▶ _WHAT YOU HAVE TO DO_:
Scan the data below for the string "score". Show every line where it turns up.

--- GIVEN ENTRIES Enclosed Below ---

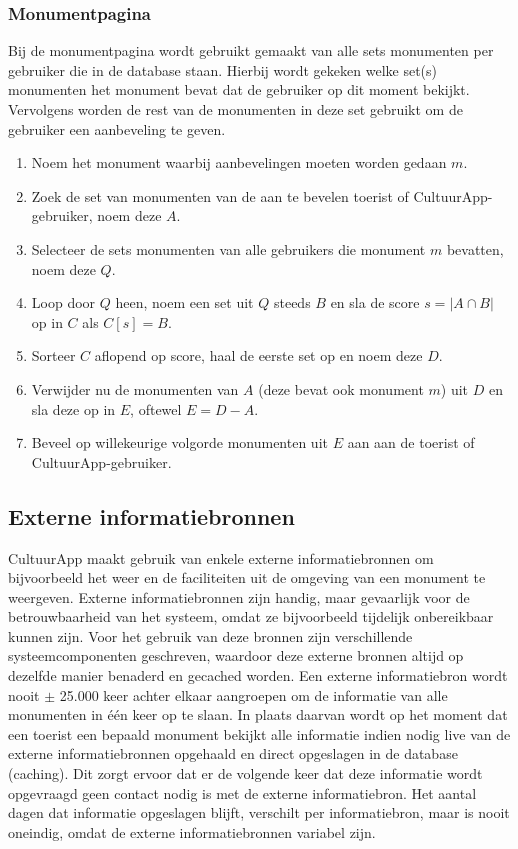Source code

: \documentclass[a4paper,10pt]{article}
\begin{document}
		\subsubsection{Monumentpagina}
		Bij de monumentpagina wordt gebruikt gemaakt van alle sets monumenten per gebruiker die in de database staan. Hierbij wordt gekeken welke set(s) monumenten het monument bevat dat de gebruiker op dit moment bekijkt. Vervolgens worden de rest van de monumenten in deze set gebruikt om de gebruiker een aanbeveling te geven.
		\begin{enumerate}
			\item Noem het monument waarbij aanbevelingen moeten worden gedaan $m$.
			\item Zoek de set van monumenten van de aan te bevelen toerist of CultuurApp-gebruiker, noem deze $A$.
			\item Selecteer de sets monumenten van alle gebruikers die monument $m$ bevatten, noem deze $Q$.
			\item Loop door $Q$ heen, noem een set uit $Q$ steeds $B$ en sla de score $s = \left|A \cap B\right|$ op in $C$ als $C\left[s\right] = B$.
			\item Sorteer $C$ aflopend op score, haal de eerste set op en noem deze $D$.
			\item Verwijder nu de monumenten van $A$ (deze bevat ook monument $m$) uit $D$ en sla deze op in $E$, oftewel $E = D - A$.
			\item Beveel op willekeurige volgorde monumenten uit $E$ aan aan de toerist of CultuurApp-gebruiker.
		\end{enumerate}
	
	\subsection{Externe informatiebronnen}
		CultuurApp maakt gebruik van enkele externe informatiebronnen om bijvoorbeeld het weer en de faciliteiten uit de omgeving van een monument te  weergeven. Externe informatiebronnen zijn handig, maar gevaarlijk voor de betrouwbaarheid van het systeem, omdat ze bijvoorbeeld tijdelijk onbereikbaar kunnen zijn. Voor het gebruik van deze bronnen zijn verschillende systeemcomponenten geschreven, waardoor deze externe bronnen altijd op dezelfde manier benaderd en gecached worden. Een externe informatiebron wordt nooit $\pm$ 25.000 keer achter elkaar aangroepen om de informatie van alle monumenten in \'e\'en keer op te slaan. In plaats daarvan wordt op het moment dat een toerist een bepaald monument bekijkt alle informatie indien nodig live van de externe informatiebronnen opgehaald en direct opgeslagen in de database (caching). Dit zorgt ervoor dat er de volgende keer dat deze informatie wordt opgevraagd geen contact nodig is met de externe informatiebron. Het aantal dagen dat informatie opgeslagen blijft, verschilt per informatiebron, maar is nooit oneindig, omdat de externe informatiebronnen variabel zijn.
	
\end{document}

--- End of Enclosed GIVEN ENTRIES ---

▶ _RESPONSE AREA_:
			\item Loop door $Q$ heen, noem een set uit $Q$ steeds $B$ en sla de score $s = \left|A \cap B\right|$ op in $C$ als $C\left[s\right] = B$.
			\item Sorteer $C$ aflopend op score, haal de eerste set op en noem deze $D$.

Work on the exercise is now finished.